Connect with other Mumsnetters here for step-parenting advice and support.

Holidays

508 replies

HotChocolateLover · 07/08/2019 17:19

Firstly, this is all hypothetical. I only want genuine opinions as neither DH or I know what is the right answer.

I have one DS from a previous marriage, he has a DS and DD. We have done holidays the last three years including all three, one UK based and 2 foreign. This year is a ‘staycation’ as buying a house last year completely wiped us out.

Right, so next year, the ex is considering taking DSS and DSD abroad. This would mean that if only DH, DS and I went abroad together then our holiday bill would reduce by 40%. Everyone would get a holiday and surely that’s ok? We’re just agonising over it in case the step-kids think that their dad (my DH) is picking my son over them. But if their mum is taking them away then we will have the money to go away so why should we sit at home? We can’t really afford £5-6k for a week 🤦‍♀️ I just don’t want to offend anyone.
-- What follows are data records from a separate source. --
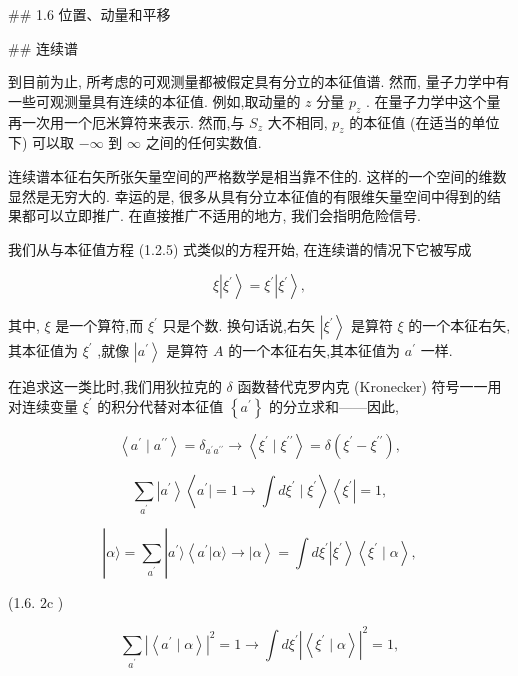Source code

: \documentclass[lang=cn,newtx,10pt,scheme=chinese,thmcnt=section]{elegantbook}
\begin{document}
## 1.6 位置、动量和平移

## 连续谱

到目前为止, 所考虑的可观测量都被假定具有分立的本征值谱. 然而, 量子力学中有一些可观测量具有连续的本征值. 例如,取动量的 $z$ 分量 ${p}_{z}$ . 在量子力学中这个量再一次用一个厄米算符来表示. 然而,与 ${S}_{z}$ 大不相同, ${p}_{z}$ 的本征值 (在适当的单位下) 可以取 $- \infty$ 到 $\infty$ 之间的任何实数值.

连续谱本征右矢所张矢量空间的严格数学是相当靠不住的. 这样的一个空间的维数显然是无穷大的. 幸运的是, 很多从具有分立本征值的有限维矢量空间中得到的结果都可以立即推广. 在直接推广不适用的地方, 我们会指明危险信号.

我们从与本征值方程 (1.2.5) 式类似的方程开始, 在连续谱的情况下它被写成

$$
\xi \left| {\xi }^{\prime }\right\rangle = {\xi }^{\prime }\left| {\xi }^{\prime }\right\rangle , \tag{1.6.1}
$$

其中, $\xi$ 是一个算符,而 ${\xi }^{\prime }$ 只是个数. 换句话说,右矢 $\left| {\xi }^{\prime }\right\rangle$ 是算符 $\xi$ 的一个本征右矢,其本征值为 ${\xi }^{\prime }$ ,就像 $\left| {a}^{\prime }\right\rangle$ 是算符 $A$ 的一个本征右矢,其本征值为 ${a}^{\prime }$ 一样.

在追求这一类比时,我们用狄拉克的 $\delta$ 函数替代克罗内克 (Kronecker) 符号一一用对连续变量 ${\xi }^{\prime }$ 的积分代替对本征值 $\left\{ {a}^{\prime }\right\}$ 的分立求和——因此,

$$
\left\langle {{a}^{\prime } \mid {a}^{\prime \prime }}\right\rangle = {\delta }_{{a}^{\prime }{a}^{\prime \prime }} \rightarrow \left\langle {{\xi }^{\prime } \mid {\xi }^{\prime \prime }}\right\rangle = \delta \left( {{\xi }^{\prime } - {\xi }^{\prime \prime }}\right) , \tag{1.6.2a}
$$

$$
\mathop{\sum }\limits_{{a}^{\prime }}\left| {a}^{\prime }\right\rangle \left\langle {{a}^{\prime } \mid = 1 \rightarrow \int d{\xi }^{\prime } \mid {\xi }^{\prime }}\right\rangle \left\langle {\xi }^{\prime }\right| = 1, \tag{1.6.2b}
$$

$$
\left| {\alpha \rangle = \mathop{\sum }\limits_{{a}^{\prime }}}\right| {a}^{\prime }\rangle \left\langle {{a}^{\prime }\left| {\alpha \rangle \rightarrow }\right| \alpha }\right\rangle = \int d{\xi }^{\prime }\left| {\xi }^{\prime }\right\rangle \left\langle {{\xi }^{\prime } \mid \alpha }\right\rangle ,
$$

(1.6. $2\mathrm{c}$ )

$$
\mathop{\sum }\limits_{{a}^{\prime }}{\left| \left\langle {a}^{\prime } \mid \alpha \right\rangle \right| }^{2} = 1 \rightarrow \int d{\xi }^{\prime }{\left| \left\langle {\xi }^{\prime } \mid \alpha \right\rangle \right| }^{2} = 1, \tag{1.6.2d}
$$
\end{document}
Oh and by the way, my son’s dad had never taken him anywhere, never will and doesn’t even pay maintenance.

OP posts:
Kewlwife · 11/08/2019 14:36

Sounds like you were in a pretty toxic relationship for your ex to laugh in your face for requesting financial support with taking your kids away. Thankfully, that's not how we interact with each other. Obviously breaking up was hurtful and disappointing but we just don't feel like that towards each other.

It isn't about the amount saved, it's about everyone being part of a team to make life more pleasant for all. That £100 might mean a mega day out doing something you never get to do while they're away. It might mean that they don't only have to eat in the AI resort and can venture out for a night or 2 and eat some real local cuisine.

Kewlwife · 11/08/2019 14:39

And to clarify, I'm talking about one's co-parent going away with your child and their SP +/- their other kids.

chocolatesaltyballs22 · 11/08/2019 14:40

Equally unreasonable is the scenario where the stepchild is excluded as they are a grumbling pain in the arse of a teen - I've one child who wants 5 star; one who wants to adventure rapid down in the Amazon in handmade boats; and one who just embraces whatever. They get told to get on with it. Not left at home.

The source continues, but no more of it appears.